Sunlight seeped through the windows. I glanced around to see who else was sharing the carriage with me and was surprised to discover that I was entirely alone. This part of the train was almost always filled with other members of the Leib Guard, sleeping, trying to sleep, dressing, talking, arguing. For it to be so serene was disconcerting. An eerie quiet surrounded me as I climbed out of bed slowly, pulled on my shirt and trousers and looked warily out at the cold, endless forest that stretched for hundreds of miles on either side of the train.
Marching quickly through the dining car, the games saloon and the carriages which were the private domains of the Grand
Duchesses, I made my way to the Tsar’s private study, where the previous afternoon he had signed away his own birthright and that of his son, and knocked on the closed door. There was no response from within and I leaned closer to it, my ear to the wood, straining to hear any conversation inside.

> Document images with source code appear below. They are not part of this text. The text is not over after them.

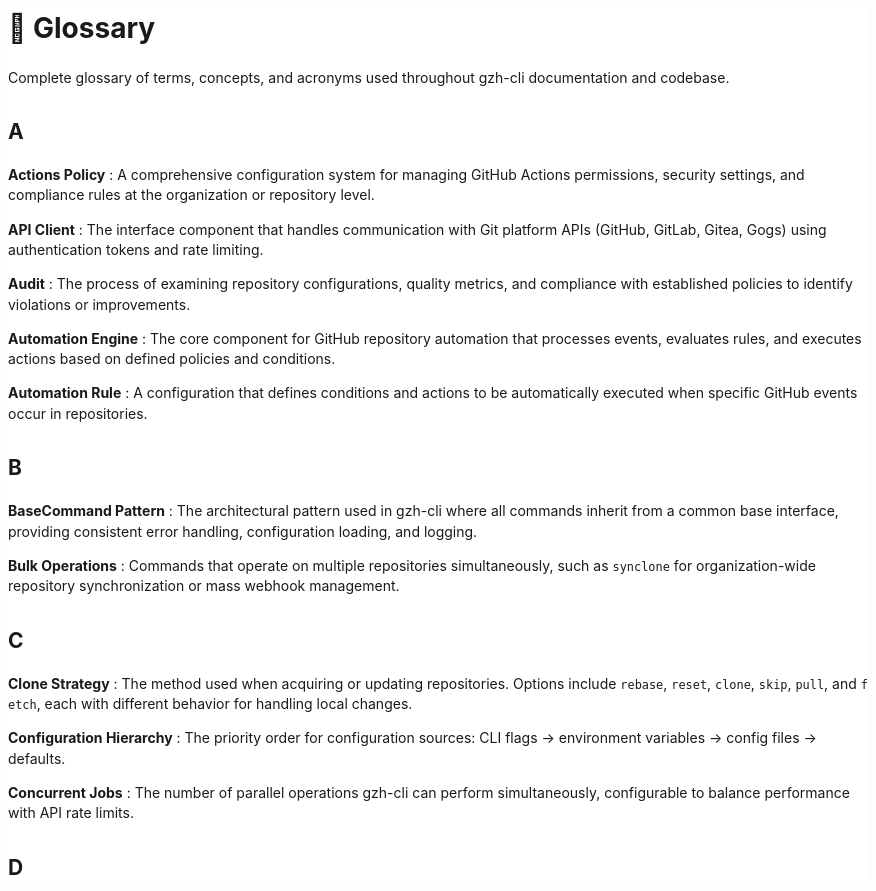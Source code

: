 # 📖 Glossary

Complete glossary of terms, concepts, and acronyms used throughout gzh-cli documentation and codebase.

## A

**Actions Policy**
: A comprehensive configuration system for managing GitHub Actions permissions, security settings, and compliance rules at the organization or repository level.

**API Client**
: The interface component that handles communication with Git platform APIs (GitHub, GitLab, Gitea, Gogs) using authentication tokens and rate limiting.

**Audit**
: The process of examining repository configurations, quality metrics, and compliance with established policies to identify violations or improvements.

**Automation Engine**
: The core component for GitHub repository automation that processes events, evaluates rules, and executes actions based on defined policies and conditions.

**Automation Rule**
: A configuration that defines conditions and actions to be automatically executed when specific GitHub events occur in repositories.

## B

**BaseCommand Pattern**
: The architectural pattern used in gzh-cli where all commands inherit from a common base interface, providing consistent error handling, configuration loading, and logging.

**Bulk Operations**
: Commands that operate on multiple repositories simultaneously, such as `synclone` for organization-wide repository synchronization or mass webhook management.

## C

**Clone Strategy**
: The method used when acquiring or updating repositories. Options include `rebase`, `reset`, `clone`, `skip`, `pull`, and `fetch`, each with different behavior for handling local changes.

**Configuration Hierarchy**
: The priority order for configuration sources: CLI flags → environment variables → config files → defaults.

**Concurrent Jobs**
: The number of parallel operations gzh-cli can perform simultaneously, configurable to balance performance with API rate limits.

## D
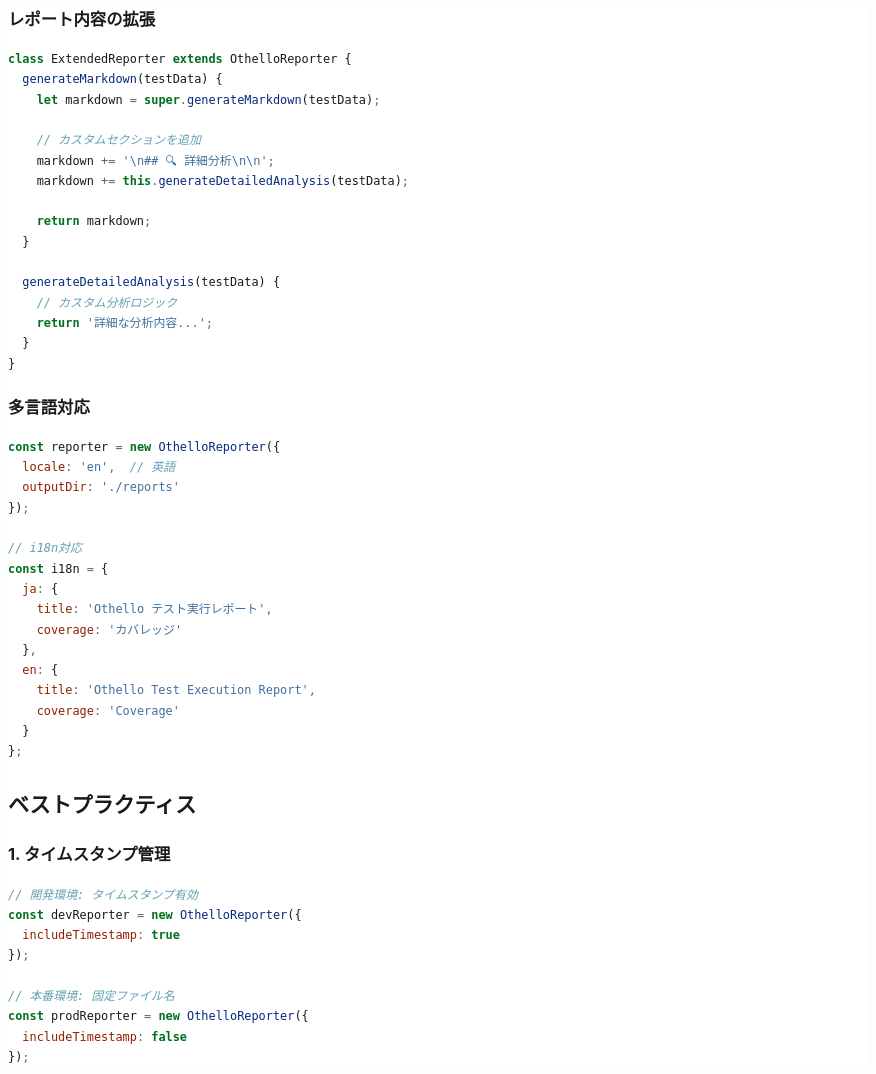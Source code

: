 ### レポート内容の拡張

```javascript
class ExtendedReporter extends OthelloReporter {
  generateMarkdown(testData) {
    let markdown = super.generateMarkdown(testData);
    
    // カスタムセクションを追加
    markdown += '\n## 🔍 詳細分析\n\n';
    markdown += this.generateDetailedAnalysis(testData);
    
    return markdown;
  }

  generateDetailedAnalysis(testData) {
    // カスタム分析ロジック
    return '詳細な分析内容...';
  }
}
```

### 多言語対応

```javascript
const reporter = new OthelloReporter({
  locale: 'en',  // 英語
  outputDir: './reports'
});

// i18n対応
const i18n = {
  ja: {
    title: 'Othello テスト実行レポート',
    coverage: 'カバレッジ'
  },
  en: {
    title: 'Othello Test Execution Report',
    coverage: 'Coverage'
  }
};
```

## ベストプラクティス

### 1. タイムスタンプ管理

```javascript
// 開発環境: タイムスタンプ有効
const devReporter = new OthelloReporter({
  includeTimestamp: true
});

// 本番環境: 固定ファイル名
const prodReporter = new OthelloReporter({
  includeTimestamp: false
});
```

‘Your Majesty,’ I called, determined still to address him by this title as I knocked again. ‘Your Majesty, can I assist you with anything?’
There was no answer, so I opened the door and stepped inside to discover the room as empty as my sleeping quarters had been. I frowned and tried to imagine where the Tsar might be; he spent every morning locked away in his private study working on his papers. I couldn’t imagine that would have changed, even in the new circumstances in which we found ourselves. There were still letters to be written, after all, papers to be signed, decisions to be made. Now more than ever it was important that he looked to his business. Looking back along the corridor to ensure that no one was coming, I stepped over to his desk and rifled quickly through the papers that remained there. They were complicated, political documents that meant nothing to me and I turned away from them in frustration, before noticing that the portrait of the Tsar’s family which always stood on the desk had been removed from its frame, leaving nothing but the silver casing behind. I stared at the empty frame for a moment and picked it up, as if it might offer me some clues as to the Tsar’s whereabouts, but replaced it a moment later and decided that I should disembark immediately.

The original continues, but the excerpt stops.